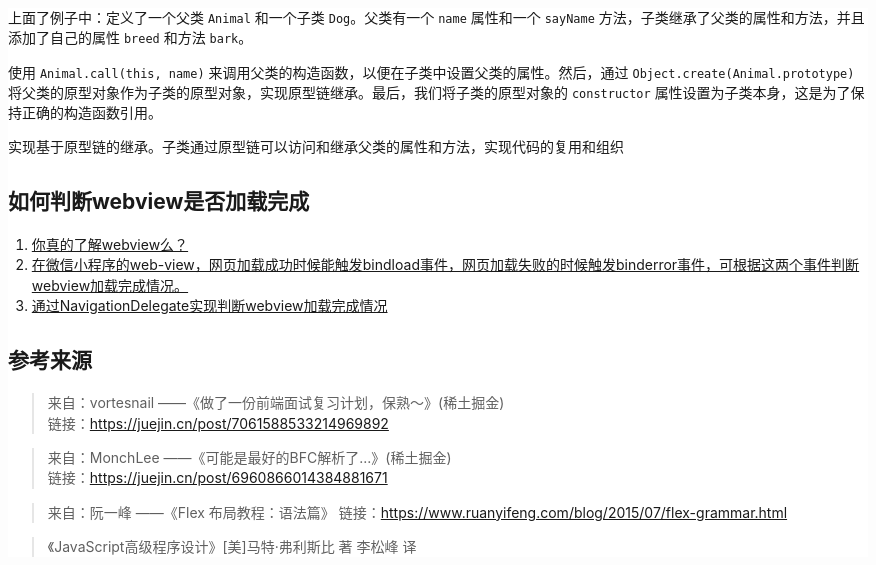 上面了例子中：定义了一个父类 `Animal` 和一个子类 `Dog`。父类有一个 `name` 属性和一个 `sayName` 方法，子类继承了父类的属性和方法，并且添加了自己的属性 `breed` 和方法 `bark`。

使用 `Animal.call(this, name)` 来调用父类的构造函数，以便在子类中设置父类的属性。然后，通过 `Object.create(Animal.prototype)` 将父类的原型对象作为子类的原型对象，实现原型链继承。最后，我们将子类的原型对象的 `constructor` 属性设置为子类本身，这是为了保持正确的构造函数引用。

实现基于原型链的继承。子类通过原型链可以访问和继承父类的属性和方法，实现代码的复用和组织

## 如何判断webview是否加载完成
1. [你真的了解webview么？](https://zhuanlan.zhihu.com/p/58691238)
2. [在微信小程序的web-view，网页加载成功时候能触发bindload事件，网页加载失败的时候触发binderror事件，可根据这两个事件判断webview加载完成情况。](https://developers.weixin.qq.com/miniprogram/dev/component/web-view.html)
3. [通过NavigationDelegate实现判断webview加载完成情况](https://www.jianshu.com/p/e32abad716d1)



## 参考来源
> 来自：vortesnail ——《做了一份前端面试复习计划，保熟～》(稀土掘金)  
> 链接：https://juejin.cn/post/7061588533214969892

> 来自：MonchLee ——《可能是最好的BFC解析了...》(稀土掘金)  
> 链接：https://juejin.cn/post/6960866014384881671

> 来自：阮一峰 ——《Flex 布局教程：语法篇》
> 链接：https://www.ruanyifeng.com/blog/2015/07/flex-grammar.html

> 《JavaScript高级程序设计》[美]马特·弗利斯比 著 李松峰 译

▸ **EXERCISE INSTRUCTIONS**: Only lines belong in the copy, not pictures: write out exactly the lines of the records from the first through the one holding "1. [你真的了解webvi".

▸ **COMPLETED TASK**:
 上面了例子中：定义了一个父类 `Animal` 和一个子类 `Dog`。父类有一个 `name` 属性和一个 `sayName` 方法，子类继承了父类的属性和方法，并且添加了自己的属性 `breed` 和方法 `bark`。

使用 `Animal.call(this, name)` 来调用父类的构造函数，以便在子类中设置父类的属性。然后，通过 `Object.create(Animal.prototype)` 将父类的原型对象作为子类的原型对象，实现原型链继承。最后，我们将子类的原型对象的 `constructor` 属性设置为子类本身，这是为了保持正确的构造函数引用。

实现基于原型链的继承。子类通过原型链可以访问和继承父类的属性和方法，实现代码的复用和组织

## 如何判断webview是否加载完成
1. [你真的了解webview么？](https://zhuanlan.zhihu.com/p/58691238)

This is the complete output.